Entre les sociétés en participation qui ne se forment ordinairement que pour une seule affaire, et ces sociétés de longue haleine qui semblent devoir embrasser la meilleure partie de la vie d’un homme, la distance est grande, et on y trouverait place pour un nombre infini d’associations contractées en vue d’une position donnée, pour certains besoins du moment et sans prévision d’une bien longue durée. Celles-là seraient assurément les plus fréquentes parce qu’elles n’auraient rien qui effrayât la pensée des contractans, et elles seraient par cela même les plus utiles. Comment se formeraient cependant de telles associations quand, pour les rendre valables, la loi exige invariablement des formalités sans nombre et une publicité de trois mois ?

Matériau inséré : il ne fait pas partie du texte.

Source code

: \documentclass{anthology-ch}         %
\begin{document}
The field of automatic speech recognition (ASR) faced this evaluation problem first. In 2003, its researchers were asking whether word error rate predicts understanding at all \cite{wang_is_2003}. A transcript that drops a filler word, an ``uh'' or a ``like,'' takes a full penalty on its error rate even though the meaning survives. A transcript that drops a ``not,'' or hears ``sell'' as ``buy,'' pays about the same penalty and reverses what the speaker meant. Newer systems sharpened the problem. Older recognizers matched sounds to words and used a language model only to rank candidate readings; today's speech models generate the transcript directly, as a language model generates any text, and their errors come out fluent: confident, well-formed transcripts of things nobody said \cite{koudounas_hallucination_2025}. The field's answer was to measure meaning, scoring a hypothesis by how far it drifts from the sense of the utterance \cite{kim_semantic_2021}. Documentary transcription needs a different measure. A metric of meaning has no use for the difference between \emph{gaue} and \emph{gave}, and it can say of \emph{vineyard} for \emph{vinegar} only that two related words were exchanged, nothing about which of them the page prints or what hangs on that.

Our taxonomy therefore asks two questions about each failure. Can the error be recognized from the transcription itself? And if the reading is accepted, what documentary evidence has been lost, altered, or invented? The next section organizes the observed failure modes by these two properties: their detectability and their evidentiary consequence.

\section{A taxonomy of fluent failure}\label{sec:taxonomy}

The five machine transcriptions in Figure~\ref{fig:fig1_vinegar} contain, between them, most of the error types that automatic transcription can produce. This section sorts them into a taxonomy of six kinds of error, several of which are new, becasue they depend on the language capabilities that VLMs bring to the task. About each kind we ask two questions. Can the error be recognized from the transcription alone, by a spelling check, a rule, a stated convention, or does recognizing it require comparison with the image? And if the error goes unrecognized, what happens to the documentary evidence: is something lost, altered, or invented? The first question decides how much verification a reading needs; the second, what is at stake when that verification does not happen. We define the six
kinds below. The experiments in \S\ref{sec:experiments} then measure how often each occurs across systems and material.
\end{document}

Mais apparemment le législateur a cru bien faire en introduisant dans les unions commerciales ce qu’on appelle si mal à propos la fixité. C’est le faible ordinaire de ceux qui font les lois, d’attacher plus de prix à ce qui dure, et de vouloir imprimer à tout ce qu’ils touchent ce caractère de fixité et de durée : comme s’il était bon qu’une chose durât plus que les besoins ne l’exigent, qu’elle se perpétuât quand elle a cessé d’être utile. Ce qui est sûr, c’est que cette fixité et cette perpétuité contrarient les lois du commerce. Tant mieux, dira-t-on, si par là on peut opposer des digues à ce flot toujours mouvant. Mais croit-on, par hasard, que la mobilité du commerce n’ait pas sa raison et sa sagesse ? S’imagine-t-on qu’elle ne soit qu’un appétit grossier de changement et ne dérive que du caprice ? Si le commerce s’agite et se remue, ce n’est pas que cela lui plaise ou l’amuse, c’est que la nécessité le pousse, ou que les situations l’entraînent. S’il marche de combinaisons en combinaisons, d’essais en essais, c’est qu’il s’ingénie sans cesse pour se mettre au niveau des situations présentes et répondre à des besoins toujours changeans. Veut-on qu’il demeure immobile quand tout se meut autour de lui ? Autant vaudrait conseiller au navigateur de présenter les mêmes voiles à tous les vents.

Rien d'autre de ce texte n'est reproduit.